There are a number of different functions available, which we will explore in a later video. For this one, we are going to add it right into the Settings options. So we are going to use a special function called add_options_page, and then we are going to pass the page title. We are going to pass what we want to see in the menu. We are going to pass the capabilities. This is essentially the roles from the user information.
WordPress has a bunch of information on the Codex about the different types of capabilities there are. It lists them all, and you can see which ones apply to whom and what they mean exactly here. Let's just set it to Manage Options. Then we are going to add a special menu slug that's essentially going to be like an ID for the menu item. So we'll call it cc-comments-plugin. And the last thing we'll add is a link to the function that generates the page, which is this one here. So let's go ahead and copy it.
I often have typing problems, so I like to just copy and paste when I can. So this will register that item with an Admin menu. So the last thing we need to do is make sure that this function gets called for the right hook. So add_action-- should look familiar by now--called admin_menu, and it's going to call this function right here.
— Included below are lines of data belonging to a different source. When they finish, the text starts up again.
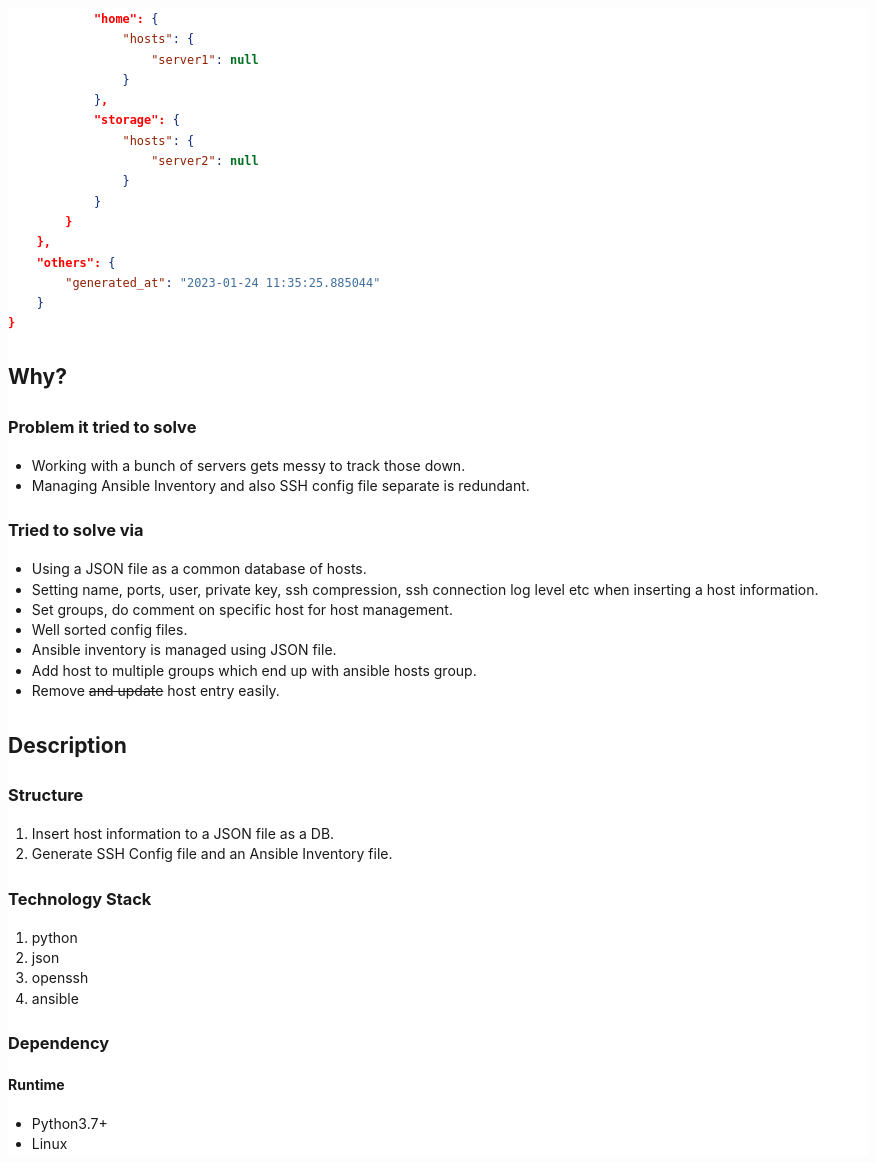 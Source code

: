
 ```json
            "home": {
                "hosts": {
                    "server1": null
                }
            },
            "storage": {
                "hosts": {
                    "server2": null
                }
            }
        }
    },
    "others": {
        "generated_at": "2023-01-24 11:35:25.885044"
    }
}
```

## Why?
### Problem it tried to solve
- Working with a bunch of servers gets messy to track those down.
- Managing Ansible Inventory and also SSH config file separate is redundant.

### Tried to solve via
- Using a JSON file as a common database of hosts.
- Setting name, ports, user, private key, ssh compression, ssh connection log level etc when inserting a host information.
- Set groups, do comment on specific host for host management.
- Well sorted config files.
- Ansible inventory is managed using JSON file.
- Add host to multiple groups which end up with ansible hosts group.
- Remove ~~and update~~ host entry easily.

## Description
### Structure

1. Insert host information to a JSON file as a DB.
2. Generate SSH Config file and an Ansible Inventory file.

### Technology Stack
1. python
2. json
3. openssh
4. ansible

### Dependency

#### Runtime
- Python3.7+
- Linux
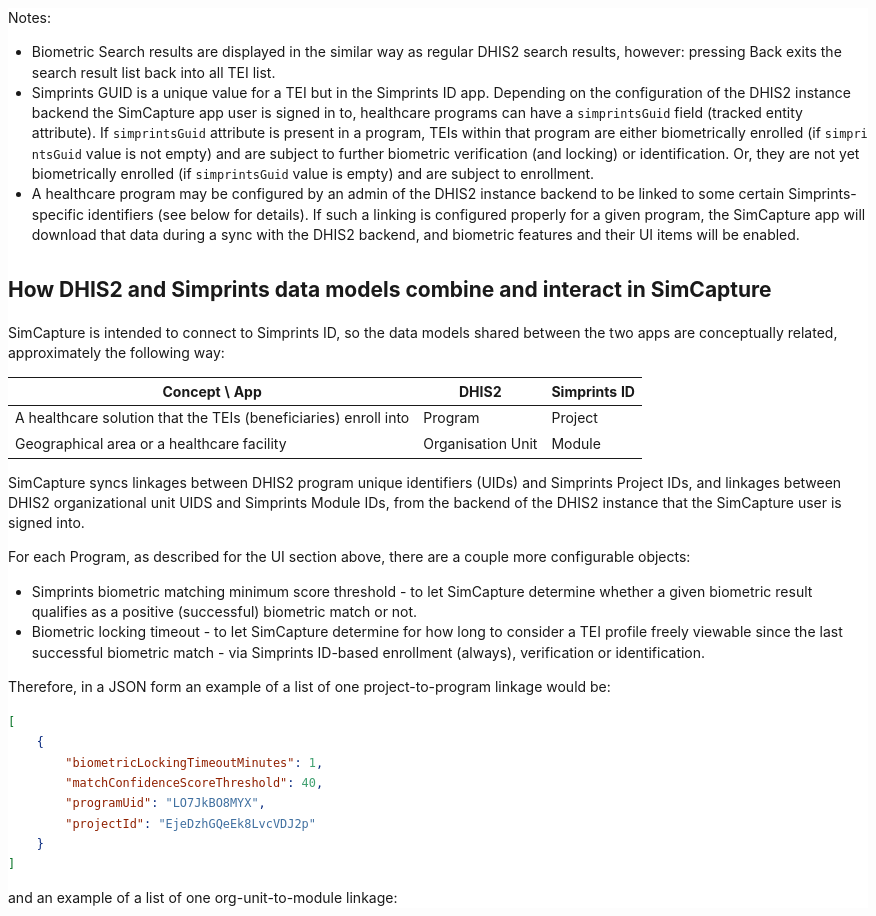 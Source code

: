 
Notes:
* Biometric Search results are displayed in the similar way as regular DHIS2 search results, however: pressing Back exits the search result list back into all TEI list.
* Simprints GUID is a unique value for a TEI but in the Simprints ID app. Depending on the configuration of the DHIS2 instance backend the SimCapture app user is signed in to, healthcare programs can have a `simprintsGuid` field (tracked entity attribute). If `simprintsGuid` attribute is present in a program, TEIs within that program are either biometrically enrolled (if `simprintsGuid` value is not empty) and are subject to further biometric verification (and locking) or identification. Or, they are not yet biometrically enrolled (if `simprintsGuid` value is empty) and are subject to enrollment.
* A healthcare program may be configured by an admin of the DHIS2 instance backend to be linked to some certain Simprints-specific identifiers (see below for details). If such a linking is configured properly for a given program, the SimCapture app will download that data during a sync with the DHIS2 backend, and biometric features and their UI items will be enabled.


## How DHIS2 and Simprints data models combine and interact in SimCapture

SimCapture is intended to connect to Simprints ID, so the data models shared between the two apps are conceptually related, approximately the following way:

| Concept \ App                                                   | DHIS2             | Simprints ID |
|-----------------------------------------------------------------|-------------------|--------------|
| A healthcare solution that the TEIs (beneficiaries) enroll into | Program           | Project      |
| Geographical area or a healthcare facility                      | Organisation Unit | Module       |

SimCapture syncs linkages between DHIS2 program unique identifiers (UIDs) and Simprints Project IDs, and linkages between DHIS2 organizational unit UIDS and Simprints Module IDs, from the backend of the DHIS2 instance that the SimCapture user is signed into.

For each Program, as described for the UI section above, there are a couple more configurable objects:
* Simprints biometric matching minimum score threshold - to let SimCapture determine whether a given biometric result qualifies as a positive (successful) biometric match or not.
* Biometric locking timeout - to let SimCapture determine for how long to consider a TEI profile freely viewable since the last successful biometric match - via Simprints ID-based enrollment (always), verification or identification.

Therefore, in a JSON form an example of a list of one project-to-program linkage would be:

```json
[
    {
        "biometricLockingTimeoutMinutes": 1,
        "matchConfidenceScoreThreshold": 40,
        "programUid": "LO7JkBO8MYX",
        "projectId": "EjeDzhGQeEk8LvcVDJ2p"
    }
]
```

and an example of a list of one org-unit-to-module linkage:
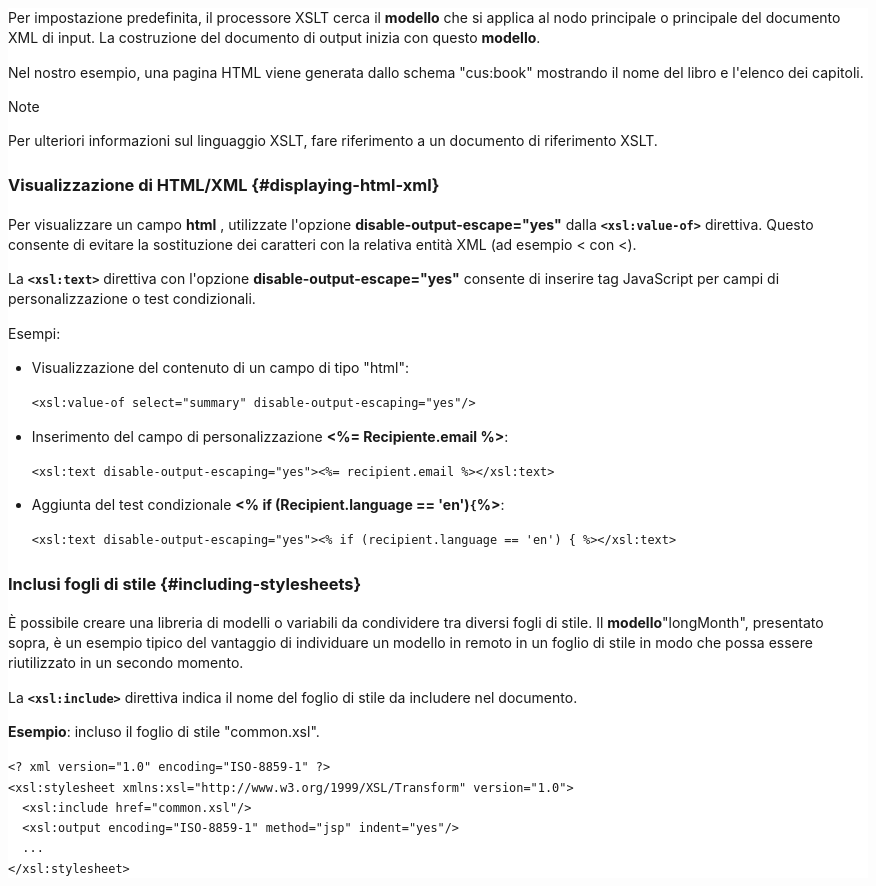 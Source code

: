 Per impostazione predefinita, il processore XSLT cerca il **modello** che si applica al nodo principale o principale del documento XML di input. La costruzione del documento di output inizia con questo **modello**.

Nel nostro esempio, una pagina HTML viene generata dallo schema &quot;cus:book&quot; mostrando il nome del libro e l&#39;elenco dei capitoli.

>[!NOTE]
>
>Per ulteriori informazioni sul linguaggio XSLT, fare riferimento a un documento di riferimento XSLT.

### Visualizzazione di HTML/XML {#displaying-html-xml}

Per visualizzare un campo **html** , utilizzate l&#39;opzione **disable-output-escape=&quot;yes&quot;** dalla **`<xsl:value-of>`** direttiva. Questo consente di evitare la sostituzione dei caratteri con la relativa entità XML (ad esempio &lt; con &lt;).

La **`<xsl:text>`** direttiva con l&#39;opzione **disable-output-escape=&quot;yes&quot;** consente di inserire tag JavaScript per campi di personalizzazione o test condizionali.

Esempi:

* Visualizzazione del contenuto di un campo di tipo &quot;html&quot;:

   ```
   <xsl:value-of select="summary" disable-output-escaping="yes"/>
   ```

* Inserimento del campo di personalizzazione **&lt;%= Recipiente.email %>**:

   ```
   <xsl:text disable-output-escaping="yes"><%= recipient.email %></xsl:text>
   ```

* Aggiunta del test condizionale **&lt;% if (Recipient.language == &#39;en&#39;)`{`%>**:

   ```
   <xsl:text disable-output-escaping="yes"><% if (recipient.language == 'en') { %></xsl:text>
   ```

### Inclusi fogli di stile {#including-stylesheets}

È possibile creare una libreria di modelli o variabili da condividere tra diversi fogli di stile. Il **modello**&quot;longMonth&quot;, presentato sopra, è un esempio tipico del vantaggio di individuare un modello in remoto in un foglio di stile in modo che possa essere riutilizzato in un secondo momento.

La **`<xsl:include>`** direttiva indica il nome del foglio di stile da includere nel documento.

**Esempio**: incluso il foglio di stile &quot;common.xsl&quot;.

```
<? xml version="1.0" encoding="ISO-8859-1" ?>
<xsl:stylesheet xmlns:xsl="http://www.w3.org/1999/XSL/Transform" version="1.0">
  <xsl:include href="common.xsl"/> 
  <xsl:output encoding="ISO-8859-1" method="jsp" indent="yes"/>
  ...
</xsl:stylesheet>
```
So that's all it takes. We added this action, which when it generates the admin menu, WordPress will then call this function, which will add this information to the Options portion of the administrator.
When the user clicks on it, it will then call this function, which will open this and use this to generate the screen. So let's see how that looks. So here is our WordPress dashboard. Right now, I don't have any link in here, so let's go ahead and refresh it. You can see now I have the CC Comments down here. When I clicked on it, it called the CC Comments Options, and it said, "Welcome to the CC Comments plugin." Notice this is what I got from the screen icon. So you can see it adds it under the Settings menu-- that's because I use Add Options page-- and then it generated this page, and it used the screen icon to generate this.
If I were to move this to a different section, it would use the appropriate icon. That's why that's a great and helpful function. Many WordPress plugins require that the administrator does some kind of adding in order for it to work. Creating your own page in the WordPress admin is a matter of writing a function that will output the page, writing another function that's going to place a link into one of these menus, and then finally adding a hook into an admin menu.